With its third album, 1999's "Driven to Conquer", INTERNAL BLEEDING had truly found itself and honed in upon its trademark style and identity. Tough guy guitar chugging is layered atop mid-tempo pummeling, spiced up with occasional bursts of blasting belligerence. INTERNAL BLEEDING, led by guitarist Chris Pervelis, encompasses the direct approach, mentality and style of hardcore as well as a clear appreciation of hip-hop groove. They weren't exceptional or mandatory listening, but the group's follow-up releases to "Driven to Conquer" were solid. And last year, while heroically conducting his activities as a firefighter, founding member and drummer Bill Tolley unfortunately died. In spite of the magnitude of the situation, not only has the band held it together and persevered. "Corrupting Influence" is the best album of its career.
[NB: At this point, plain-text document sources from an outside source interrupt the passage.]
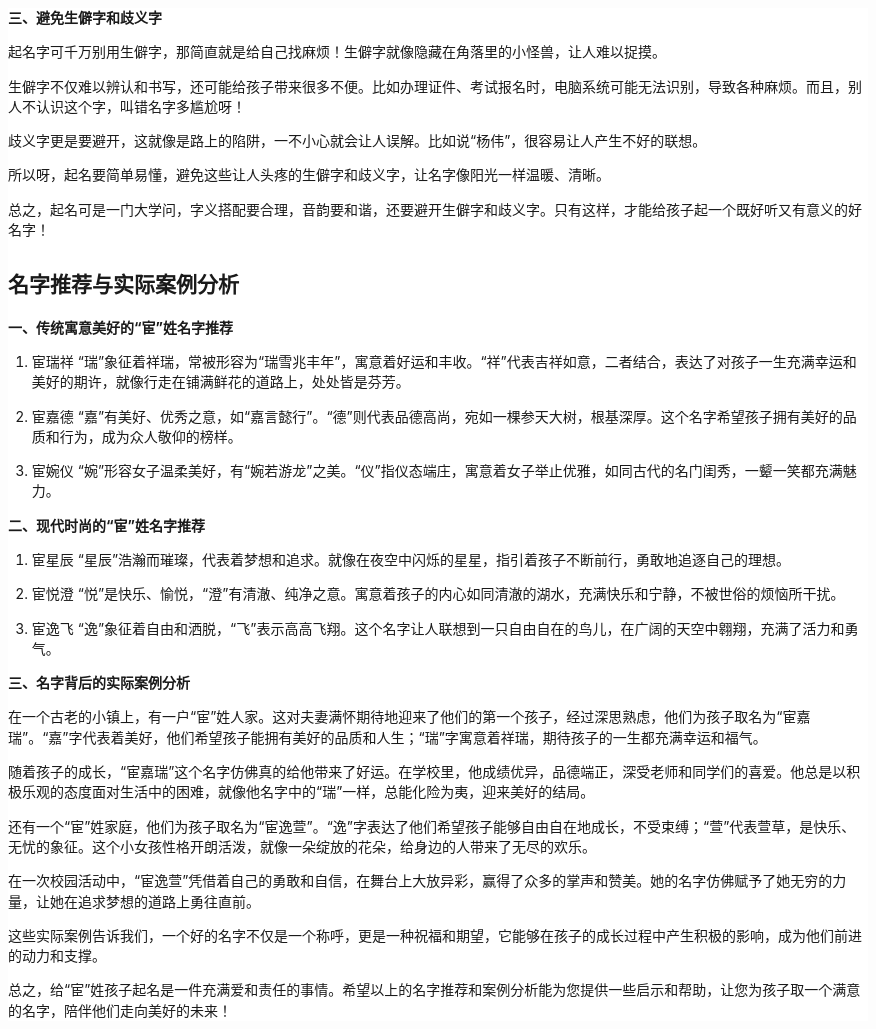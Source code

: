 **三、避免生僻字和歧义字**

起名字可千万别用生僻字，那简直就是给自己找麻烦！生僻字就像隐藏在角落里的小怪兽，让人难以捉摸。

生僻字不仅难以辨认和书写，还可能给孩子带来很多不便。比如办理证件、考试报名时，电脑系统可能无法识别，导致各种麻烦。而且，别人不认识这个字，叫错名字多尴尬呀！

歧义字更是要避开，这就像是路上的陷阱，一不小心就会让人误解。比如说“杨伟”，很容易让人产生不好的联想。

所以呀，起名要简单易懂，避免这些让人头疼的生僻字和歧义字，让名字像阳光一样温暖、清晰。

总之，起名可是一门大学问，字义搭配要合理，音韵要和谐，还要避开生僻字和歧义字。只有这样，才能给孩子起一个既好听又有意义的好名字！ 
## 名字推荐与实际案例分析

**一、传统寓意美好的“宦”姓名字推荐**

1. 宦瑞祥
“瑞”象征着祥瑞，常被形容为“瑞雪兆丰年”，寓意着好运和丰收。“祥”代表吉祥如意，二者结合，表达了对孩子一生充满幸运和美好的期许，就像行走在铺满鲜花的道路上，处处皆是芬芳。

2. 宦嘉德
“嘉”有美好、优秀之意，如“嘉言懿行”。“德”则代表品德高尚，宛如一棵参天大树，根基深厚。这个名字希望孩子拥有美好的品质和行为，成为众人敬仰的榜样。

3. 宦婉仪
“婉”形容女子温柔美好，有“婉若游龙”之美。“仪”指仪态端庄，寓意着女子举止优雅，如同古代的名门闺秀，一颦一笑都充满魅力。

**二、现代时尚的“宦”姓名字推荐**

1. 宦星辰
“星辰”浩瀚而璀璨，代表着梦想和追求。就像在夜空中闪烁的星星，指引着孩子不断前行，勇敢地追逐自己的理想。

2. 宦悦澄
“悦”是快乐、愉悦，“澄”有清澈、纯净之意。寓意着孩子的内心如同清澈的湖水，充满快乐和宁静，不被世俗的烦恼所干扰。

3. 宦逸飞
“逸”象征着自由和洒脱，“飞”表示高高飞翔。这个名字让人联想到一只自由自在的鸟儿，在广阔的天空中翱翔，充满了活力和勇气。

**三、名字背后的实际案例分析**

在一个古老的小镇上，有一户“宦”姓人家。这对夫妻满怀期待地迎来了他们的第一个孩子，经过深思熟虑，他们为孩子取名为“宦嘉瑞”。“嘉”字代表着美好，他们希望孩子能拥有美好的品质和人生；“瑞”字寓意着祥瑞，期待孩子的一生都充满幸运和福气。

随着孩子的成长，“宦嘉瑞”这个名字仿佛真的给他带来了好运。在学校里，他成绩优异，品德端正，深受老师和同学们的喜爱。他总是以积极乐观的态度面对生活中的困难，就像他名字中的“瑞”一样，总能化险为夷，迎来美好的结局。

还有一个“宦”姓家庭，他们为孩子取名为“宦逸萱”。“逸”字表达了他们希望孩子能够自由自在地成长，不受束缚；“萱”代表萱草，是快乐、无忧的象征。这个小女孩性格开朗活泼，就像一朵绽放的花朵，给身边的人带来了无尽的欢乐。

在一次校园活动中，“宦逸萱”凭借着自己的勇敢和自信，在舞台上大放异彩，赢得了众多的掌声和赞美。她的名字仿佛赋予了她无穷的力量，让她在追求梦想的道路上勇往直前。

这些实际案例告诉我们，一个好的名字不仅是一个称呼，更是一种祝福和期望，它能够在孩子的成长过程中产生积极的影响，成为他们前进的动力和支撑。

总之，给“宦”姓孩子起名是一件充满爱和责任的事情。希望以上的名字推荐和案例分析能为您提供一些启示和帮助，让您为孩子取一个满意的名字，陪伴他们走向美好的未来！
One can only speculate about how the band hit a grand slam, pun intended, this time around since it hasn't significantly tinkered with its formula in years. That isn't to say the group mindlessly run the hamster's wheel to nowhere. It has clearly grown musically, using melodic guitar work to provide more depth and dynamics to its hard-hitting, death metal stylings. The final minute of the title track, for instance, is a prime example of an introspective journey into timeless melodic metal. The increased injection of melody is perfectly balanced within the entirety of "Corrupting Influence". The insertion of melody provides enough variation to keep everything sounding fresh, due to the contrast provided, additionally, the melodies themselves are memorable and interesting on their own. But the filthy grooves and mosh-pit stirring riffs are what INTERNAL BLEEDING is primarily known for, and there is an endless supply on "Corrupting Influence".
INTERNAL BLEEDING has sharpened the blade and the Long Island bruisers are in war mode. "Final Justice" was originally written and recorded last year and released as a single just after Tolley's death. Here it has been rerecorded for the new album in a way that carries Tolley's role and spirit forward in an overt sense. And another old, familiar INTERNAL BLEEDING figure rears its ugly head: Frank Rini—whose barbaric, gurgling vocals graced both "Voracious Contempt" and "The Extinction of Benevolence"—appears on "Litany of Insincerity". What's more, Rini filled in for vocalist Joe Marchese on the recent, initial tour in support of "Corrupting Influence".
It's an impressive feat for any aggressive band to remain potent and relevant decades into its career, to say the least. But INTERNAL BLEEDING has indeed done something impressive by striking gold and releasing the band's best album over a quarter of a century after its first rumblings.